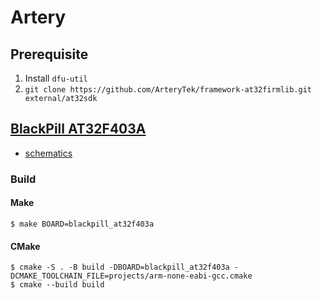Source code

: # Artery

## Prerequisite

1. Install `dfu-util`
2. `git clone https://github.com/ArteryTek/framework-at32firmlib.git external/at32sdk`

## [BlackPill AT32F403A](https://github.com/WeActStudio/WeActStudio.BlackPill)
- [schematics](https://github.com/WeActStudio/WeActStudio.BlackPill/blob/main/HDK/AT32F403A/BlackPill_AT32F403ACxU_V10%20SchDoc.pdf)

### Build

#### Make
```shell
$ make BOARD=blackpill_at32f403a
```

#### CMake
```shell
$ cmake -S . -B build -DBOARD=blackpill_at32f403a -DCMAKE_TOOLCHAIN_FILE=projects/arm-none-eabi-gcc.cmake
$ cmake --build build
```
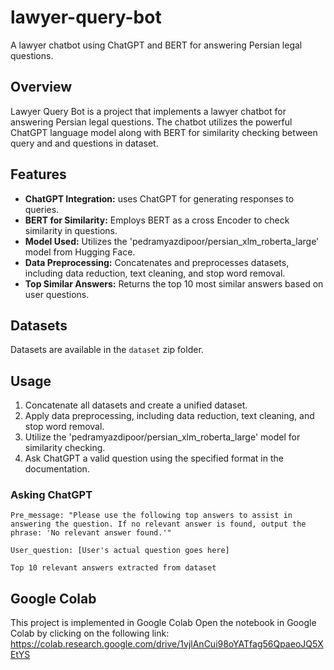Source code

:# lawyer-query-bot
A lawyer chatbot using ChatGPT and BERT for answering Persian legal questions.

## Overview

Lawyer Query Bot is a project that implements a lawyer chatbot for answering Persian legal questions. The chatbot utilizes the powerful ChatGPT language model along with BERT for similarity checking between query and and questions in dataset.

## Features

- **ChatGPT Integration:** uses ChatGPT for generating responses to queries.
- **BERT for Similarity:** Employs BERT as a cross Encoder to check similarity in questions.
- **Model Used:** Utilizes the 'pedramyazdipoor/persian_xlm_roberta_large' model from Hugging Face.
- **Data Preprocessing:** Concatenates and preprocesses datasets, including data reduction, text cleaning, and stop word removal.
- **Top Similar Answers:** Returns the top 10 most similar answers based on user questions.

## Datasets

Datasets are available in the `dataset` zip folder.

## Usage

1. Concatenate all datasets and create a unified dataset.
2. Apply data preprocessing, including data reduction, text cleaning, and stop word removal.
3. Utilize the 'pedramyazdipoor/persian_xlm_roberta_large' model for similarity checking.
4. Ask ChatGPT a valid question using the specified format in the documentation.

### Asking ChatGPT

```plaintext
Pre_message: "Please use the following top answers to assist in answering the question. If no relevant answer is found, output the phrase: 'No relevant answer found.'"

User_question: [User's actual question goes here]

Top 10 relevant answers extracted from dataset
```

## Google Colab

This project is implemented in Google Colab
Open the notebook in Google Colab by clicking on the following link: https://colab.research.google.com/drive/1vjlAnCui98oYATfag56QpaeoJQ5XEtYS
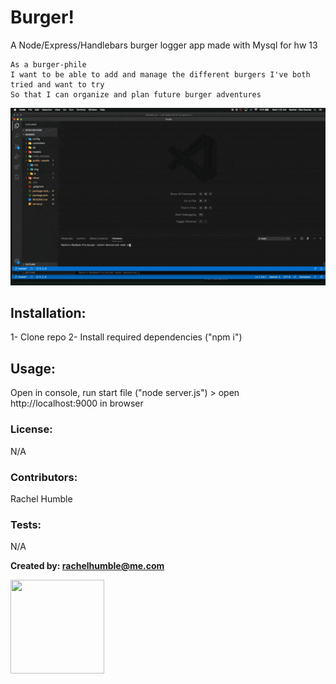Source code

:# Burger!
A Node/Express/Handlebars burger logger app made with Mysql for hw 13

```
As a burger-phile
I want to be able to add and manage the different burgers I've both tried and want to try
So that I can organize and plan future burger adventures
```
<img src="public/assets/img/burger.gif">

## Installation: 
1- Clone repo 2- Install required dependencies ("npm i")

## Usage: 
Open in console, run start file ("node server.js") > open http://localhost:9000 in browser

### License: 
N/A

### Contributors: 
Rachel Humble

### Tests: 
N/A

**Created by: rachelhumble@me.com** 
    
<img src="https://avatars2.githubusercontent.com/u/58493428?v=4" height="150" width="150">
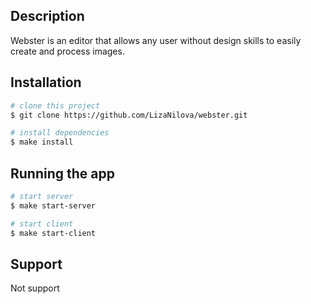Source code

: ## Description
Webster is an editor that allows any user without design skills to easily create and process images.

## Installation

```bash
# clone this project
$ git clone https://github.com/LizaNilova/webster.git

# install dependencies
$ make install
```

## Running the app

```bash
# start server
$ make start-server

# start client
$ make start-client
```

## Support

Not support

__What the task asks__: Where does the word "questions" appear in the listing? List each line that holds it.

__Problem solution__:
A lawyer chatbot using ChatGPT and BERT for answering Persian legal questions.
Lawyer Query Bot is a project that implements a lawyer chatbot for answering Persian legal questions. The chatbot utilizes the powerful ChatGPT language model along with BERT for similarity checking between query and and questions in dataset.
- **BERT for Similarity:** Employs BERT as a cross Encoder to check similarity in questions.
- **Top Similar Answers:** Returns the top 10 most similar answers based on user questions.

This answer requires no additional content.